Data listing Block Start

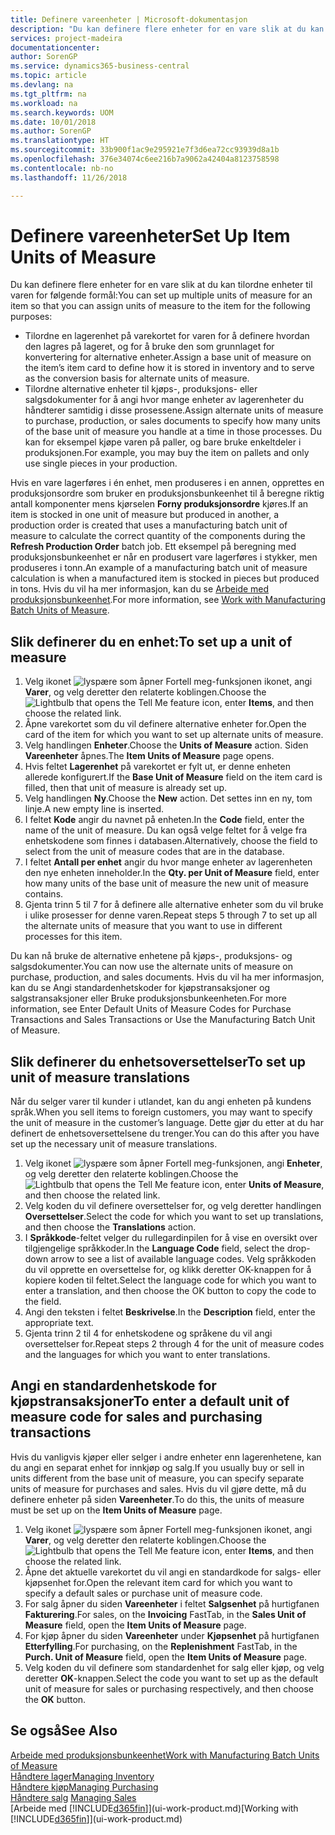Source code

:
 ```yaml
---
title: Definere vareenheter | Microsoft-dokumentasjon
description: "Du kan definere flere enheter for en vare slik at du kan tilordne enheter til varen for følgende formål."
services: project-madeira
documentationcenter: 
author: SorenGP
ms.service: dynamics365-business-central
ms.topic: article
ms.devlang: na
ms.tgt_pltfrm: na
ms.workload: na
ms.search.keywords: UOM
ms.date: 10/01/2018
ms.author: SorenGP
ms.translationtype: HT
ms.sourcegitcommit: 33b900f1ac9e295921e7f3d6ea72cc93939d8a1b
ms.openlocfilehash: 376e34074c6ee216b7a9062a42404a8123758598
ms.contentlocale: nb-no
ms.lasthandoff: 11/26/2018

---
```

# <a name="set-up-item-units-of-measure"></a><span data-ttu-id="76bb2-103">Definere vareenheter</span><span class="sxs-lookup"><span data-stu-id="76bb2-103">Set Up Item Units of Measure</span></span>
<span data-ttu-id="76bb2-104">Du kan definere flere enheter for en vare slik at du kan tilordne enheter til varen for følgende formål:</span><span class="sxs-lookup"><span data-stu-id="76bb2-104">You can set up multiple units of measure for an item so that you can assign units of measure to the item for the following purposes:</span></span>

- <span data-ttu-id="76bb2-105">Tilordne en lagerenhet på varekortet for varen for å definere hvordan den lagres på lageret, og for å bruke den som grunnlaget for konvertering for alternative enheter.</span><span class="sxs-lookup"><span data-stu-id="76bb2-105">Assign a base unit of measure on the item’s item card to define how it is stored in inventory and to serve as the conversion basis for alternate units of measure.</span></span>
- <span data-ttu-id="76bb2-106">Tilordne alternative enheter til kjøps-, produksjons- eller salgsdokumenter for å angi hvor mange enheter av lagerenheter du håndterer samtidig i disse prosessene.</span><span class="sxs-lookup"><span data-stu-id="76bb2-106">Assign alternate units of measure to purchase, production, or sales documents to specify how many units of the base unit of measure you handle at a time in those processes.</span></span> <span data-ttu-id="76bb2-107">Du kan for eksempel kjøpe varen på paller, og bare bruke enkeltdeler i produksjonen.</span><span class="sxs-lookup"><span data-stu-id="76bb2-107">For example, you may buy the item on pallets and only use single pieces in your production.</span></span>

<span data-ttu-id="76bb2-108">Hvis en vare lagerføres i én enhet, men produseres i en annen, opprettes en produksjonsordre som bruker en produksjonsbunkeenhet til å beregne riktig antall komponenter mens kjørselen **Forny produksjonsordre** kjøres.</span><span class="sxs-lookup"><span data-stu-id="76bb2-108">If an item is stocked in one unit of measure but produced in another, a production order is created that uses a manufacturing batch unit of measure to calculate the correct quantity of the components during the **Refresh Production Order** batch job.</span></span> <span data-ttu-id="76bb2-109">Ett eksempel på beregning med produksjonsbunkeenhet er når en produsert vare lagerføres i stykker, men produseres i tonn.</span><span class="sxs-lookup"><span data-stu-id="76bb2-109">An example of a manufacturing batch unit of measure calculation is when a manufactured item is stocked in pieces but produced in tons.</span></span> <span data-ttu-id="76bb2-110">Hvis du vil ha mer informasjon, kan du se [Arbeide med produksjonsbunkeenhet](production-how-to-use-the-manufacturing-batch-unit-of-measure.md).</span><span class="sxs-lookup"><span data-stu-id="76bb2-110">For more information, see [Work with Manufacturing Batch Units of Measure](production-how-to-use-the-manufacturing-batch-unit-of-measure.md).</span></span>

## <a name="to-set-up-a-unit-of-measure"></a><span data-ttu-id="76bb2-111">Slik definerer du en enhet:</span><span class="sxs-lookup"><span data-stu-id="76bb2-111">To set up a unit of measure</span></span>
1. <span data-ttu-id="76bb2-112">Velg ikonet ![lyspære som åpner Fortell meg-funksjonen](media/ui-search/search_small.png "Fortell hva du vil gjøre") ikonet, angi **Varer**, og velg deretter den relaterte koblingen.</span><span class="sxs-lookup"><span data-stu-id="76bb2-112">Choose the ![Lightbulb that opens the Tell Me feature](media/ui-search/search_small.png "Tell me what you want to do") icon, enter **Items**, and then choose the related link.</span></span>
2. <span data-ttu-id="76bb2-113">Åpne varekortet som du vil definere alternative enheter for.</span><span class="sxs-lookup"><span data-stu-id="76bb2-113">Open the card of the item for which you want to set up alternate units of measure.</span></span>
3. <span data-ttu-id="76bb2-114">Velg handlingen **Enheter**.</span><span class="sxs-lookup"><span data-stu-id="76bb2-114">Choose the **Units of Measure** action.</span></span> <span data-ttu-id="76bb2-115">Siden **Vareenheter** åpnes.</span><span class="sxs-lookup"><span data-stu-id="76bb2-115">The **Item Units of Measure** page opens.</span></span>
4. <span data-ttu-id="76bb2-116">Hvis feltet **Lagerenhet** på varekortet er fylt ut, er denne enheten allerede konfigurert.</span><span class="sxs-lookup"><span data-stu-id="76bb2-116">If the **Base Unit of Measure** field on the item card is filled, then that unit of measure is already set up.</span></span>
5. <span data-ttu-id="76bb2-117">Velg handlingen **Ny**.</span><span class="sxs-lookup"><span data-stu-id="76bb2-117">Choose the **New** action.</span></span> <span data-ttu-id="76bb2-118">Det settes inn en ny, tom linje.</span><span class="sxs-lookup"><span data-stu-id="76bb2-118">A new empty line is inserted.</span></span>
6. <span data-ttu-id="76bb2-119">I feltet **Kode** angir du navnet på enheten.</span><span class="sxs-lookup"><span data-stu-id="76bb2-119">In the **Code** field, enter the name of the unit of measure.</span></span> <span data-ttu-id="76bb2-120">Du kan også velge feltet for å velge fra enhetskodene som finnes i databasen.</span><span class="sxs-lookup"><span data-stu-id="76bb2-120">Alternatively, choose the field to select from the unit of measure codes that are in the database.</span></span>
7. <span data-ttu-id="76bb2-121">I feltet **Antall per enhet** angir du hvor mange enheter av lagerenheten den nye enheten inneholder.</span><span class="sxs-lookup"><span data-stu-id="76bb2-121">In the **Qty. per Unit of Measure** field, enter how many units of the base unit of measure the new unit of measure contains.</span></span>
8. <span data-ttu-id="76bb2-122">Gjenta trinn 5 til 7 for å definere alle alternative enheter som du vil bruke i ulike prosesser for denne varen.</span><span class="sxs-lookup"><span data-stu-id="76bb2-122">Repeat steps 5 through 7 to set up all the alternate units of measure that you want to use in different processes for this item.</span></span>

<span data-ttu-id="76bb2-123">Du kan nå bruke de alternative enhetene på kjøps-, produksjons- og salgsdokumenter.</span><span class="sxs-lookup"><span data-stu-id="76bb2-123">You can now use the alternate units of measure on purchase, production, and sales documents.</span></span> <span data-ttu-id="76bb2-124">Hvis du vil ha mer informasjon, kan du se Angi standardenhetskoder for kjøpstransaksjoner og salgstransaksjoner eller Bruke produksjonsbunkeenheten.</span><span class="sxs-lookup"><span data-stu-id="76bb2-124">For more information, see Enter Default Units of Measure Codes for Purchase Transactions and Sales Transactions or Use the Manufacturing Batch Unit of Measure.</span></span>

## <a name="to-set-up-unit-of-measure-translations"></a><span data-ttu-id="76bb2-125">Slik definerer du enhetsoversettelser</span><span class="sxs-lookup"><span data-stu-id="76bb2-125">To set up unit of measure translations</span></span>
<span data-ttu-id="76bb2-126">Når du selger varer til kunder i utlandet, kan du angi enheten på kundens språk.</span><span class="sxs-lookup"><span data-stu-id="76bb2-126">When you sell items to foreign customers, you may want to specify the unit of measure in the customer’s language.</span></span> <span data-ttu-id="76bb2-127">Dette gjør du etter at du har definert de enhetsoversettelsene du trenger.</span><span class="sxs-lookup"><span data-stu-id="76bb2-127">You can do this after you have set up the necessary unit of measure translations.</span></span>

1. <span data-ttu-id="76bb2-128">Velg ikonet ![lyspære som åpner Fortell meg-funksjonen](media/ui-search/search_small.png "Fortell hva du vil gjøre"), angi **Enheter**, og velg deretter den relaterte koblingen.</span><span class="sxs-lookup"><span data-stu-id="76bb2-128">Choose the ![Lightbulb that opens the Tell Me feature](media/ui-search/search_small.png "Tell me what you want to do") icon, enter **Units of Measure**, and then choose the related link.</span></span>
2. <span data-ttu-id="76bb2-129">Velg koden du vil definere oversettelser for, og velg deretter handlingen **Oversettelser**.</span><span class="sxs-lookup"><span data-stu-id="76bb2-129">Select the code for which you want to set up translations, and then choose the **Translations** action.</span></span>
3. <span data-ttu-id="76bb2-130">I **Språkkode**-feltet velger du rullegardinpilen for å vise en oversikt over tilgjengelige språkkoder.</span><span class="sxs-lookup"><span data-stu-id="76bb2-130">In the **Language Code** field, select the drop-down arrow to see a list of available language codes.</span></span> <span data-ttu-id="76bb2-131">Velg språkkoden du vil opprette en oversettelse for, og klikk deretter OK-knappen for å kopiere koden til feltet.</span><span class="sxs-lookup"><span data-stu-id="76bb2-131">Select the language code for which you want to enter a translation, and then choose the OK button to copy the code to the field.</span></span>
4. <span data-ttu-id="76bb2-132">Angi den teksten i feltet **Beskrivelse**.</span><span class="sxs-lookup"><span data-stu-id="76bb2-132">In the **Description** field, enter the appropriate text.</span></span>
5. <span data-ttu-id="76bb2-133">Gjenta trinn 2 til 4 for enhetskodene og språkene du vil angi oversettelser for.</span><span class="sxs-lookup"><span data-stu-id="76bb2-133">Repeat steps 2 through 4 for the unit of measure codes and the languages for which you want to enter translations.</span></span>

## <a name="to-enter-a-default-unit-of-measure-code-for-sales-and-purchasing-transactions"></a><span data-ttu-id="76bb2-134">Angi en standardenhetskode for kjøpstransaksjoner</span><span class="sxs-lookup"><span data-stu-id="76bb2-134">To enter a default unit of measure code for sales and purchasing transactions</span></span>
<span data-ttu-id="76bb2-135">Hvis du vanligvis kjøper eller selger i andre enheter enn lagerenhetene, kan du angi en separat enhet for innkjøp og salg.</span><span class="sxs-lookup"><span data-stu-id="76bb2-135">If you usually buy or sell in units different from the base unit of measure, you can specify separate units of measure for purchases and sales.</span></span> <span data-ttu-id="76bb2-136">Hvis du vil gjøre dette, må du definere enheter på siden **Vareenheter**.</span><span class="sxs-lookup"><span data-stu-id="76bb2-136">To do this, the units of measure must be set up on the **Item Units of Measure** page.</span></span>

1. <span data-ttu-id="76bb2-137">Velg ikonet ![lyspære som åpner Fortell meg-funksjonen](media/ui-search/search_small.png "Fortell hva du vil gjøre") ikonet, angi **Varer**, og velg deretter den relaterte koblingen.</span><span class="sxs-lookup"><span data-stu-id="76bb2-137">Choose the ![Lightbulb that opens the Tell Me feature](media/ui-search/search_small.png "Tell me what you want to do") icon, enter **Items**, and then choose the related link.</span></span>
2. <span data-ttu-id="76bb2-138">Åpne det aktuelle varekortet du vil angi en standardkode for salgs- eller kjøpsenhet for.</span><span class="sxs-lookup"><span data-stu-id="76bb2-138">Open the relevant item card for which you want to specify a default sales or purchase unit of measure code.</span></span>
3. <span data-ttu-id="76bb2-139">For salg åpner du siden **Vareenheter** i feltet **Salgsenhet** på hurtigfanen **Fakturering**.</span><span class="sxs-lookup"><span data-stu-id="76bb2-139">For sales, on the **Invoicing** FastTab, in the **Sales Unit of Measure** field, open the **Item Units of Measure** page.</span></span>
4. <span data-ttu-id="76bb2-140">For kjøp åpner du siden **Vareenheter** under **Kjøpsenhet** på hurtigfanen **Etterfylling**.</span><span class="sxs-lookup"><span data-stu-id="76bb2-140">For purchasing, on the **Replenishment** FastTab, in the **Purch. Unit of Measure** field, open the **Item Units of Measure** page.</span></span>
5. <span data-ttu-id="76bb2-141">Velg koden du vil definere som standardenhet for salg eller kjøp, og velg deretter **OK**-knappen.</span><span class="sxs-lookup"><span data-stu-id="76bb2-141">Select the code you want to set up as the default unit of measure for sales or purchasing respectively, and then choose the **OK** button.</span></span>

## <a name="see-also"></a><span data-ttu-id="76bb2-142">Se også</span><span class="sxs-lookup"><span data-stu-id="76bb2-142">See Also</span></span>
[<span data-ttu-id="76bb2-143">Arbeide med produksjonsbunkeenhet</span><span class="sxs-lookup"><span data-stu-id="76bb2-143">Work with Manufacturing Batch Units of Measure</span></span>](production-how-to-use-the-manufacturing-batch-unit-of-measure.md)  
[<span data-ttu-id="76bb2-144">Håndtere lager</span><span class="sxs-lookup"><span data-stu-id="76bb2-144">Managing Inventory</span></span>](inventory-manage-inventory.md)  
[<span data-ttu-id="76bb2-145">Håndtere kjøp</span><span class="sxs-lookup"><span data-stu-id="76bb2-145">Managing Purchasing</span></span>](purchasing-manage-purchasing.md)  
<span data-ttu-id="76bb2-146">[Håndtere salg](sales-manage-sales.md)  </span><span class="sxs-lookup"><span data-stu-id="76bb2-146">[Managing Sales](sales-manage-sales.md)  </span></span>  
<span data-ttu-id="76bb2-147">[Arbeide med [!INCLUDE[d365fin](includes/d365fin_md.md)]](ui-work-product.md)</span><span class="sxs-lookup"><span data-stu-id="76bb2-147">[Working with [!INCLUDE[d365fin](includes/d365fin_md.md)]](ui-work-product.md)</span></span>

Data listing Block End

- _Task directions_
Copy nothing but the lines from the top of the data down to the line containing "in your production.</span></span>", and leave the pictures out.

- _Exercise output_
Source code

:
 ```yaml
---
title: Definere vareenheter | Microsoft-dokumentasjon
description: "Du kan definere flere enheter for en vare slik at du kan tilordne enheter til varen for følgende formål."
services: project-madeira
documentationcenter: 
author: SorenGP
ms.service: dynamics365-business-central
ms.topic: article
ms.devlang: na
ms.tgt_pltfrm: na
ms.workload: na
ms.search.keywords: UOM
ms.date: 10/01/2018
ms.author: SorenGP
ms.translationtype: HT
ms.sourcegitcommit: 33b900f1ac9e295921e7f3d6ea72cc93939d8a1b
ms.openlocfilehash: 376e34074c6ee216b7a9062a42404a8123758598
ms.contentlocale: nb-no
ms.lasthandoff: 11/26/2018

---
```

# <a name="set-up-item-units-of-measure"></a><span data-ttu-id="76bb2-103">Definere vareenheter</span><span class="sxs-lookup"><span data-stu-id="76bb2-103">Set Up Item Units of Measure</span></span>
<span data-ttu-id="76bb2-104">Du kan definere flere enheter for en vare slik at du kan tilordne enheter til varen for følgende formål:</span><span class="sxs-lookup"><span data-stu-id="76bb2-104">You can set up multiple units of measure for an item so that you can assign units of measure to the item for the following purposes:</span></span>

- <span data-ttu-id="76bb2-105">Tilordne en lagerenhet på varekortet for varen for å definere hvordan den lagres på lageret, og for å bruke den som grunnlaget for konvertering for alternative enheter.</span><span class="sxs-lookup"><span data-stu-id="76bb2-105">Assign a base unit of measure on the item’s item card to define how it is stored in inventory and to serve as the conversion basis for alternate units of measure.</span></span>
- <span data-ttu-id="76bb2-106">Tilordne alternative enheter til kjøps-, produksjons- eller salgsdokumenter for å angi hvor mange enheter av lagerenheter du håndterer samtidig i disse prosessene.</span><span class="sxs-lookup"><span data-stu-id="76bb2-106">Assign alternate units of measure to purchase, production, or sales documents to specify how many units of the base unit of measure you handle at a time in those processes.</span></span> <span data-ttu-id="76bb2-107">Du kan for eksempel kjøpe varen på paller, og bare bruke enkeltdeler i produksjonen.</span><span class="sxs-lookup"><span data-stu-id="76bb2-107">For example, you may buy the item on pallets and only use single pieces in your production.</span></span>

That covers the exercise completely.